グラリと倒れる体を、ティアナが抱き止める。
「ほら、しっかりしなさい!!」



スバルはリインを、ティアナはエリオを抱き上げ、そのままソファーに運ぶ。
体を横たえさせ、汗に濡れて額に張り付いた前髪を掻き上げてやる。
「熱も酷くなってきてる……このままじゃ不味いわね……」
エリオが心配だとばかりに、フリードも周囲を飛んでいる。

この場にシャマルがいれば、何かしらの処置をしてもらえただろうか。
いや、エリオは毒に犯されている。毒に対する処置はそれなりの準備が必要となる。
回復魔法でどうこう、という訳には行かないのだ。

「ちょっと、見せてもらえるかしら?」
「アリシアさん…?」
ティアナの隣にアリシアが進み出る。
脈を計り、熱を測り、閉じられた瞼を開いたりしながら、色々と探り始める。

その手際の良さに、三人は驚きを隠せないでいた。
「うん。
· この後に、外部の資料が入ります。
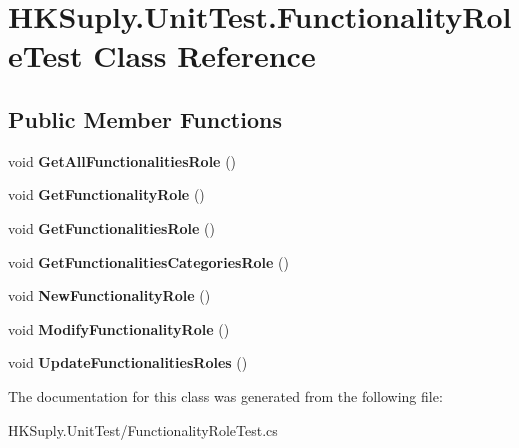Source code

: \hypertarget{class_h_k_suply_1_1_unit_test_1_1_functionality_role_test}{}\section{H\+K\+Suply.\+Unit\+Test.\+Functionality\+Role\+Test Class Reference}
\label{class_h_k_suply_1_1_unit_test_1_1_functionality_role_test}
\subsection*{Public Member Functions}
\begin{DoxyCompactItemize}
\item 
\mbox{\label{class_h_k_suply_1_1_unit_test_1_1_functionality_role_test_ac133f39d498aea4477fca5c33a68fdcc}} 
void {\bfseries Get\+All\+Functionalities\+Role} ()
\item 
\mbox{\label{class_h_k_suply_1_1_unit_test_1_1_functionality_role_test_a6be3df22cff2086d466362562a424849}} 
void {\bfseries Get\+Functionality\+Role} ()
\item 
\mbox{\label{class_h_k_suply_1_1_unit_test_1_1_functionality_role_test_a2939d4000f716e0577656a9526322edb}} 
void {\bfseries Get\+Functionalities\+Role} ()
\item 
\mbox{\label{class_h_k_suply_1_1_unit_test_1_1_functionality_role_test_aa181b9200ffbd3b2a39d7c4eea17d546}} 
void {\bfseries Get\+Functionalities\+Categories\+Role} ()
\item 
\mbox{\label{class_h_k_suply_1_1_unit_test_1_1_functionality_role_test_a044c261bef5cd0575d11799bd86961af}} 
void {\bfseries New\+Functionality\+Role} ()
\item 
\mbox{\label{class_h_k_suply_1_1_unit_test_1_1_functionality_role_test_a7fd10863dba59d604f1bf79382901267}} 
void {\bfseries Modify\+Functionality\+Role} ()
\item 
\mbox{\label{class_h_k_suply_1_1_unit_test_1_1_functionality_role_test_a162e2ece0babea12354c0930f4c77079}} 
void {\bfseries Update\+Functionalities\+Roles} ()
\end{DoxyCompactItemize}


The documentation for this class was generated from the following file\+:\begin{DoxyCompactItemize}
\item 
H\+K\+Suply.\+Unit\+Test/Functionality\+Role\+Test.\+cs\end{DoxyCompactItemize}

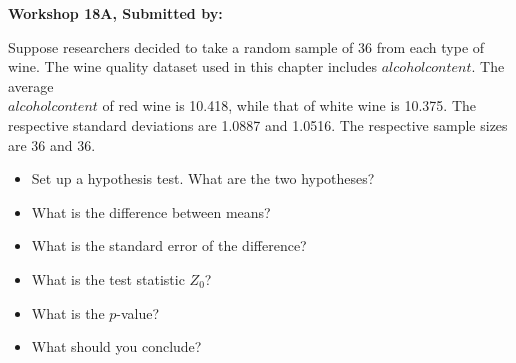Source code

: \documentclass[11pt]{book}\usepackage[]{graphicx}\usepackage[]{color}
\begin{document}
\begin{exercises}
\begin{exercise}
\end{exercise}
\begin{solution}  %

\end{solution}

\clearpage

    \begin{exercise}  %



    \begin{center}
\begin{flushleft}\textbf{\large \hfill Workshop 18A, Submitted by: }\end{flushleft}

\end{center}

Suppose researchers decided to take a random sample of 36 from each type of wine.  The wine quality dataset used in this chapter includes $alcohol content$. The average \\ $alcohol content$ of red wine is 10.418, while that of white wine is 10.375. The respective standard deviations are 1.0887 and 1.0516. The respective sample sizes are 36 and 36.

\begin{itemize}
  \item Set up a hypothesis test. What are the two hypotheses?
  \item What is the difference between means?
  \item What is the standard error of the difference?
  \item What is the test statistic $Z_0$?
  \item What is the $p$-value?
  \item What should you conclude?
\end{itemize}


\end{exercise}
\end{exercises}
\end{document}
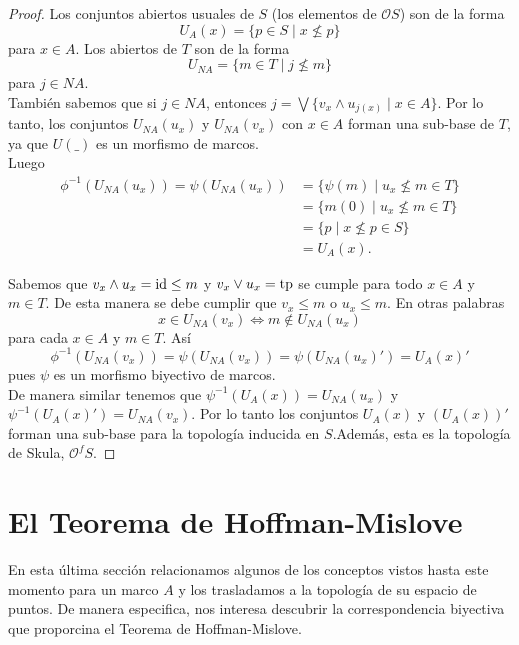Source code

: \begin{proof}
    Los conjuntos abiertos usuales de $S$ (los elementos de $\mathcal{O}S$) son de la forma
    \[
    U_A(x)=\{p\in S\mid x\nleq p\}
    \]
    para $x\in A$. Los abiertos de $T$ son de la forma 
    \[
    U_{NA}=\{m\in T\mid j\nleq m\}
    \]
    para $j\in NA$.\\

    También sabemos que si $j\in NA$, entonces $j=\bigvee\{v_x\wedge u_{j(x)}\mid x\in A\}$. Por lo tanto, los conjuntos $U_{NA}(u_x)$ y $U_{NA}(v_x)$ con $x\in A$ forman una sub-base de $T$, ya que $U( \_ )$ es un morfismo de marcos.\\

    Luego
    \[
    \begin{split}
        \phi^{-1}(U_{NA}(u_x))=\psi (U_{NA}(u_x))&=\{\psi (m)\mid u_x\nleq m \in T\}\\
        &=\{m(0)\mid u_x\nleq m\in T\}\\
        &=\{p\mid x\nleq p\in S\}\\
        &=U_A(x).
    \end{split}
    \]

    Sabemos que $v_x\wedge u_x=\mathrm{id}\leq m$ y $v_x\vee u_x=\mathrm{tp}$ se cumple para todo $x\in A$ y $m\in T$. De esta manera se debe cumplir que $v_x\leq m$ o $u_x\leq m$. En otras palabras
    \[
    x\in U_{NA}(v_x)\Leftrightarrow m\notin U_{NA}(u_x)
    \]
    para cada $x\in A$ y $m\in T$. Así
    \[
    \phi^{-1}(U_{NA}(v_x))=\psi (U_{NA}(v_x))=\psi(U_{NA}(u_x)')=U_A(x)'
    \]
    pues $\psi$ es un morfismo biyectivo de marcos.\\

    De manera similar tenemos que $\psi^{-1}(U_A(x))=U_{NA}(u_x)$ y $\psi^{-1}(U_A(x)')=U_{NA}(v_x)$. Por lo tanto los conjuntos $U_A(x)$ y $(U_A(x))'$ forman una sub-base para la topología inducida en $S$.Además, esta es la topología de Skula, $\mathcal{O}^fS$.
\end{proof}

\section{El Teorema de Hoffman-Mislove}

En esta última sección relacionamos algunos de los conceptos vistos hasta este momento para un marco $A$ y los trasladamos a la topología de su espacio de puntos. De manera especifica, nos interesa descubrir la correspondencia biyectiva que proporcina el Teorema de Hoffman-Mislove.\\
毒性そのものは弱いけど、免疫機能が過剰反応を起こしているみたいね。高熱と発汗はそのせい。このままじゃ行けないわね……」
アリシアはバッグから様々な物を出し始めた。
ボトルに入った蒸留水。幾つかの粉末の入った小瓶。固形燃料、五徳に小さな鍋。
蒸留水を鍋に入れ、火を点ける。
その間に小瓶から粉末を取り出し、それらを手際良く混ぜていく。

そうしている内に、水から蒸気が上り始める。
火を外し、粉末をそれに溶かしていくと、部屋の中に、薬の臭いが広がっていった。

やがて深緑色に染まったそれを、静かにコップに注いでいく。
「アリシアさん、それは……?」
「薬湯よ。とりあえず、熱をある程度下げて、水分を取らせないと……」
アリシアはエリオの上半身を抱き起こす。
その口元にコップを近づける。
「さぁ、口を開けて…これを飲んで」
「うっ……ぅう………っ」
ゆっくりとコップを傾けるが、薬湯は固く閉じられたエリオの唇を伝い、零れてしまう。

「エリオ君……!」
「くっ…!ダメだわ、歯を食い縛っちゃってる。これじゃ、飲まないわ……」
ティアナが何とか口を開けさせようとするが、どうにもならないようだ。
「仕方ないわね…………んくっ」
そう言うや、アリシアはグイ、と薬湯を口に含んだ。
「「「え……っ?」」」
そして、エリオの頭を抱きかかえると―――
「「「え…?え……?」」」
「ん……」
「「「えぇええええええええっ!?!?」」」
躊躇無く、唇を合わせた。
全員が驚愕し、顔を真っ赤にする中、アリシアは零さないように幾度かに分けて、エリオの口の中に薬湯を流し込んでいく。
エリオの口の端から、僅かに緑色の液体が伝い落ちる。

長いような短いような時間の中、ようやく全てをエリオの中に納め終え、アリシアも唇を静かに離した。
その細い指でエリオの口元を拭ってやる。
「とりあえず、これで少しはマシになると思うけど……早く、ちゃんとした手当てを受けさせないと……」
「あ、アリシアさん………?」
「何…? どうかした??」
「い、今……キ、キキ………!」
キャロが何か複雑な表情でいるので、アリシアは首を傾げた。
そして「あぁ、そういう事か」と、察した。

「今のは、口移しで薬湯を飲ませただけよ。キスじゃないわ、安心して?」
「そ、それのどこがキスじゃないんですか……ッ!!」
こんな状況にあっても、女の子だけあって、かなり気にする所の様だ。

「確かに行為そのものは同じだけど……キスには相手への想い、愛が込められているのよ?
だから、これはキスじゃないの。分かったかしら?」
唇に指を当てて、アリシアはクスリと笑った。
その仕草は不思議な色気に満ちていて、何故かスバルとティアナも顔を真っ赤にしてしまった。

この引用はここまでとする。